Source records
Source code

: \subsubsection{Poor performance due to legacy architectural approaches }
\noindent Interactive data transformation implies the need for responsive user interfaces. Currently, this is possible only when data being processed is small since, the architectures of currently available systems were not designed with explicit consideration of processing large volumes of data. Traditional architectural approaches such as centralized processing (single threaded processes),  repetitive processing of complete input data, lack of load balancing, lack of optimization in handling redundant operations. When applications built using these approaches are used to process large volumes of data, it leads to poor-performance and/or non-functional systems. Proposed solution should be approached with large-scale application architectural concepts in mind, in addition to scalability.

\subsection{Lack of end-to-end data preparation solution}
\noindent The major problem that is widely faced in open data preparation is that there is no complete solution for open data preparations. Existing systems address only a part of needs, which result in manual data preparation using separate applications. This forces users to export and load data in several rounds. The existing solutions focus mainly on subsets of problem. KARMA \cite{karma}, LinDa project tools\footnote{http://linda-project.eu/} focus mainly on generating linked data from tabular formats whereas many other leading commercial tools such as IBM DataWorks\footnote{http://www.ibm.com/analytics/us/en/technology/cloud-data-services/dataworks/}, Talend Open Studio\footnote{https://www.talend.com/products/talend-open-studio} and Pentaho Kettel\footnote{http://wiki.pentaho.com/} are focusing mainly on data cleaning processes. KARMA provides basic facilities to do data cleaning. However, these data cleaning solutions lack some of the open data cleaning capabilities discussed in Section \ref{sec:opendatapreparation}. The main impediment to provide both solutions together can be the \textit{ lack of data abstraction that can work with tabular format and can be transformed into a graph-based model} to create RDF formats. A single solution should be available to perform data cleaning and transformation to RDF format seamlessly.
--
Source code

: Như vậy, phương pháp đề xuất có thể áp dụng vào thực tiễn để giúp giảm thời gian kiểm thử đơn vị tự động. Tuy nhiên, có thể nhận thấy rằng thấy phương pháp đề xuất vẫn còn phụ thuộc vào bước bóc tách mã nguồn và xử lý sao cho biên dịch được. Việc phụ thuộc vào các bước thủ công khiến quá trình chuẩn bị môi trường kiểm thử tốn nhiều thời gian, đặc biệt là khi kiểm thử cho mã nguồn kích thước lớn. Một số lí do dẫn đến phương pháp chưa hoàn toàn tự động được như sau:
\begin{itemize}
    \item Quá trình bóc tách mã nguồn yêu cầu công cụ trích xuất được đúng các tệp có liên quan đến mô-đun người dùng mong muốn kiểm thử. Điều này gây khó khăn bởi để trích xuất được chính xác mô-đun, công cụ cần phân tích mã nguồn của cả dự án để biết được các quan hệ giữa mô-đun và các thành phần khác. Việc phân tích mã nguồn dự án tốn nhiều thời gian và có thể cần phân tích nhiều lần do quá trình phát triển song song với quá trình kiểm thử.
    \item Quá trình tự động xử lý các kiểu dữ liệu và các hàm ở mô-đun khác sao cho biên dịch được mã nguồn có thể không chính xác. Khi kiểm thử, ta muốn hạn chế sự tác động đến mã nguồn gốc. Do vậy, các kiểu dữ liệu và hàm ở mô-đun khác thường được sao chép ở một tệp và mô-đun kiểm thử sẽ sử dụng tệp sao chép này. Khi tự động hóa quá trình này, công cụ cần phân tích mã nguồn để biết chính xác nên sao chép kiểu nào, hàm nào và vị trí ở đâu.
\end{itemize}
* * *
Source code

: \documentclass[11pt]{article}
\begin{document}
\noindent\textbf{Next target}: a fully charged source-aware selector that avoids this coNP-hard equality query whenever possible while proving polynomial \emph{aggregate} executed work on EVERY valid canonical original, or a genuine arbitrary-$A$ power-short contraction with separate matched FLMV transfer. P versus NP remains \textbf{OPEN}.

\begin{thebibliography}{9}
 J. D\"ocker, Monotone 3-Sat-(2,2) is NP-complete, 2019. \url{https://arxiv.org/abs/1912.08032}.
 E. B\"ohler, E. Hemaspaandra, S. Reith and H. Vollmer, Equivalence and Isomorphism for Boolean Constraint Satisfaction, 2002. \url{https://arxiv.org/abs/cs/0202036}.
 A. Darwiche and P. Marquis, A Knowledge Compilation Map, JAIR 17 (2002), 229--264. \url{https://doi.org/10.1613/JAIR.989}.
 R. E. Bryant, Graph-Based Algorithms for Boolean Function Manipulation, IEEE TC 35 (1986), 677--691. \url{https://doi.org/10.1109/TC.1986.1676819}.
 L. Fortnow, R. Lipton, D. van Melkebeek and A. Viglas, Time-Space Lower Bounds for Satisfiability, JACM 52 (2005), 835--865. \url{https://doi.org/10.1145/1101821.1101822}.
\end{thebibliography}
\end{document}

BRIEF:
All lines in the records above that contain "Boolean" are to be reported.

YOUR RESPONSE:
 E. B\"ohler, E. Hemaspaandra, S. Reith and H. Vollmer, Equivalence and Isomorphism for Boolean Constraint Satisfaction, 2002. \url{https://arxiv.org/abs/cs/0202036}.
 R. E. Bryant, Graph-Based Algorithms for Boolean Function Manipulation, IEEE TC 35 (1986), 677--691. \url{https://doi.org/10.1109/TC.1986.1676819}.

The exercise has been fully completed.